Impact
About the company
Role
UX Lead
Contribution
Research, Strategy, Testing & Design
Team
1 PM, 7 Eng, 5 Supports, Copy & Legal
Timeline
Feb 2024 - May 2024
TL;DR
I'm still working on this case study, but here is the main summary:
Overview
Support teams been receiving an overwhelming volume of tickets from HR/ Benefits admins about struggling to assign tailored benefits to employees.
This Benefits Admin feature has been in maintenance mode following a company re-org.
Problem
The legacy system discouraged Admins to assign customized benefits to multiple workers at once easily and had to assign on a one-by-one basis.
Ultimately resulting in delays, compliance risk, and a poor user experience.
With the problem in mind, we asked:
How might we help Benefits Admins assign customized benefits to their workers at scale - quickly, confidently, and without compliance concerns?
Research, design hurdles & decisions:
With no researchers assigned for this project - in one month, I read through the NPS, customer emails, and formed weekly team meetings with 5 supports to understand (sadly horrible) anecdotes about admins' pains/goals when assigning benefits to employees. I also conducted competitor analyses.
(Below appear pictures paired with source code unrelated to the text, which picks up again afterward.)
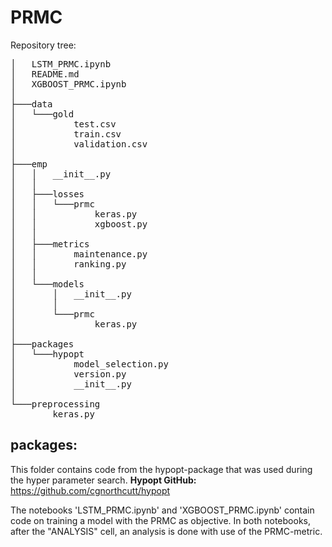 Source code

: # PRMC
Repository tree:
<pre>
│   LSTM_PRMC.ipynb
│   README.md
│   XGBOOST_PRMC.ipynb
│
├───data
│   └───gold
│           test.csv
│           train.csv
│           validation.csv
│
├───emp
│   │   __init__.py
│   │
│   ├───losses
│   │   └───prmc
│   │           keras.py
│   │           xgboost.py
│   │
│   ├───metrics
│   │       maintenance.py
│   │       ranking.py
│   │
│   └───models
│       │   __init__.py
│       │
│       └───prmc
│               keras.py
│
├───packages
│   └───hypopt
│           model_selection.py
│           version.py
│           __init__.py
│
└───preprocessing
        keras.py
</pre>

## packages:
This folder contains code from the hypopt-package that was used during the hyper parameter search.
**Hypopt GitHub:** https://github.com/cgnorthcutt/hypopt

The notebooks 'LSTM_PRMC.ipynb' and 'XGBOOST_PRMC.ipynb' contain code on training a model with the PRMC as objective.
In both notebooks, after the "ANALYSIS" cell, an analysis is done with use of the PRMC-metric.

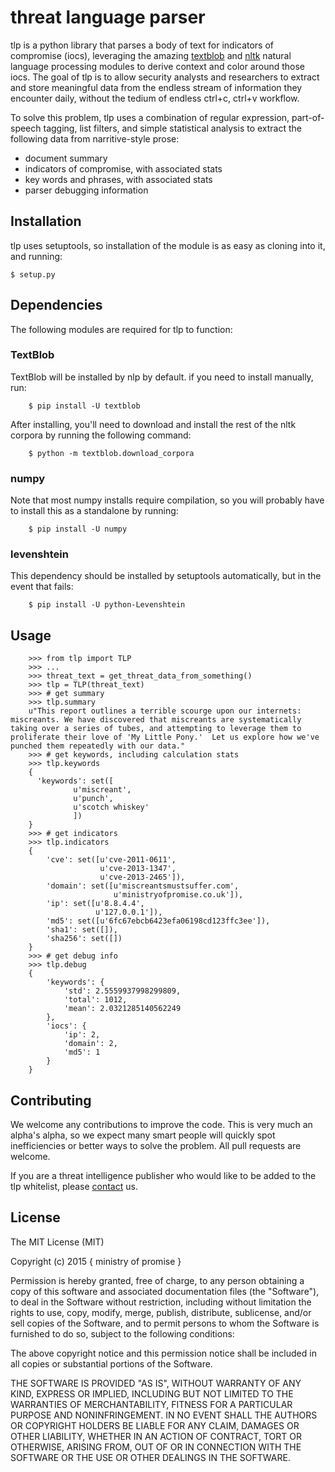 # threat language parser

tlp is a python library that parses a body of text for indicators of compromise (iocs), leveraging the amazing [textblob](http://textblob.readthedocs.org/en/dev/) and [nltk](http://www.nltk.org/) natural language processing modules to derive context and color around those iocs.  The goal of tlp is to allow security analysts and researchers to extract and store meaningful data from the endless stream of information they encounter daily, without the tedium of endless ctrl+c, ctrl+v workflow.

To solve this problem, tlp uses a combination of regular expression, part-of-speech tagging, list filters, and simple statistical analysis to extract the following data from narritive-style prose:

- document summary
- indicators of compromise, with associated stats
- key words and phrases, with associated stats
- parser debugging information

## Installation

tlp uses setuptools, so installation of the module is as easy as cloning into it, and running:

    $ setup.py
    
## Dependencies

The following modules are required for tlp to function:

### TextBlob
TextBlob will be installed by nlp by default.  if you need to install manually, run:

        $ pip install -U textblob

After installing, you'll need to download and install the rest of the nltk corpora by running the following command:

        $ python -m textblob.download_corpora
    
### numpy   
Note that most numpy installs require compilation, so you will probably have to install this as a standalone by running:

        $ pip install -U numpy
        
### levenshtein
This dependency should be installed by setuptools automatically, but in the event that fails:

        $ pip install -U python-Levenshtein
        
## Usage

        >>> from tlp import TLP
        >>> ...
        >>> threat_text = get_threat_data_from_something()
        >>> tlp = TLP(threat_text)
        >>> # get summary
        >>> tlp.summary
        u"This report outlines a terrible scourge upon our internets: miscreants. We have discovered that miscreants are systematically taking over a series of tubes, and attempting to leverage them to proliferate their love of 'My Little Pony.'  Let us explore how we've punched them repeatedly with our data."
        >>> # get keywords, including calculation stats
        >>> tlp.keywords
        {
          'keywords': set([
                  u'miscreant', 
                  u'punch', 
                  u'scotch whiskey'
                  ])
        }
        >>> # get indicators
        >>> tlp.indicators
        {
            'cve': set([u'cve-2011-0611', 
                        u'cve-2013-1347', 
                        u'cve-2013-2465']),
            'domain': set([u'miscreantsmustsuffer.com',
                           u'ministryofpromise.co.uk']),
            'ip': set([u'8.8.4.4',
                       u'127.0.0.1']),
            'md5': set([u'6fc67ebcb6423efa06198cd123ffc3ee']),
            'sha1': set([]),
            'sha256': set([])
        }
        >>> # get debug info
        >>> tlp.debug
        {
            'keywords': {
                'std': 2.5559937998299809, 
                'total': 1012, 
                'mean': 2.0321285140562249
            }, 
            'iocs': {
                'ip': 2,
                'domain': 2, 
                'md5': 1
            }
        }

## Contributing
We welcome any contributions to improve the code.  This is very much an alpha's alpha, so we expect many smart people will quickly spot inefficiencies or better ways to solve the problem.  All pull requests are welcome.

If you are a threat intelligence publisher who would like to be added to the tlp whitelist, please [contact](mailto:github@ministryofpromise.co.uk) us.

## License
The MIT License (MIT)

Copyright (c) 2015 { ministry of promise }

Permission is hereby granted, free of charge, to any person obtaining a copy
of this software and associated documentation files (the "Software"), to deal
in the Software without restriction, including without limitation the rights
to use, copy, modify, merge, publish, distribute, sublicense, and/or sell
copies of the Software, and to permit persons to whom the Software is
furnished to do so, subject to the following conditions:

The above copyright notice and this permission notice shall be included in all
copies or substantial portions of the Software.

THE SOFTWARE IS PROVIDED "AS IS", WITHOUT WARRANTY OF ANY KIND, EXPRESS OR
IMPLIED, INCLUDING BUT NOT LIMITED TO THE WARRANTIES OF MERCHANTABILITY,
FITNESS FOR A PARTICULAR PURPOSE AND NONINFRINGEMENT. IN NO EVENT SHALL THE
AUTHORS OR COPYRIGHT HOLDERS BE LIABLE FOR ANY CLAIM, DAMAGES OR OTHER
LIABILITY, WHETHER IN AN ACTION OF CONTRACT, TORT OR OTHERWISE, ARISING FROM,
OUT OF OR IN CONNECTION WITH THE SOFTWARE OR THE USE OR OTHER DEALINGS IN THE
SOFTWARE.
I audited current user flows (there were three long, confusing ways), came up with shared analogy that ended the continuous "which comes first: classes or benefits eligibility?" debate. The same analogy also aligned the team to help clear through tech debt, confusing benefits jargon, and compliance laws.
I influenced the design and product direction by convincing the team that it's more intuitive to start a new user flow than trying to frankenstein by combining existing features - which led to sunsetting two archaic logics flows for better user experience.
I designed for admins' compliance-driven mental models (it was nearly impossible, so I aimed to cover 80% of common use cases, and then design the rest as edge cases after release) while working through existing design system constraints and desired project timeline.
Half-way through the project, I gave a screen flow walk-through to the engineering team in the design process, so that they can start working on re-architecting back-end logic as I am still working through the exact UI details on the screens.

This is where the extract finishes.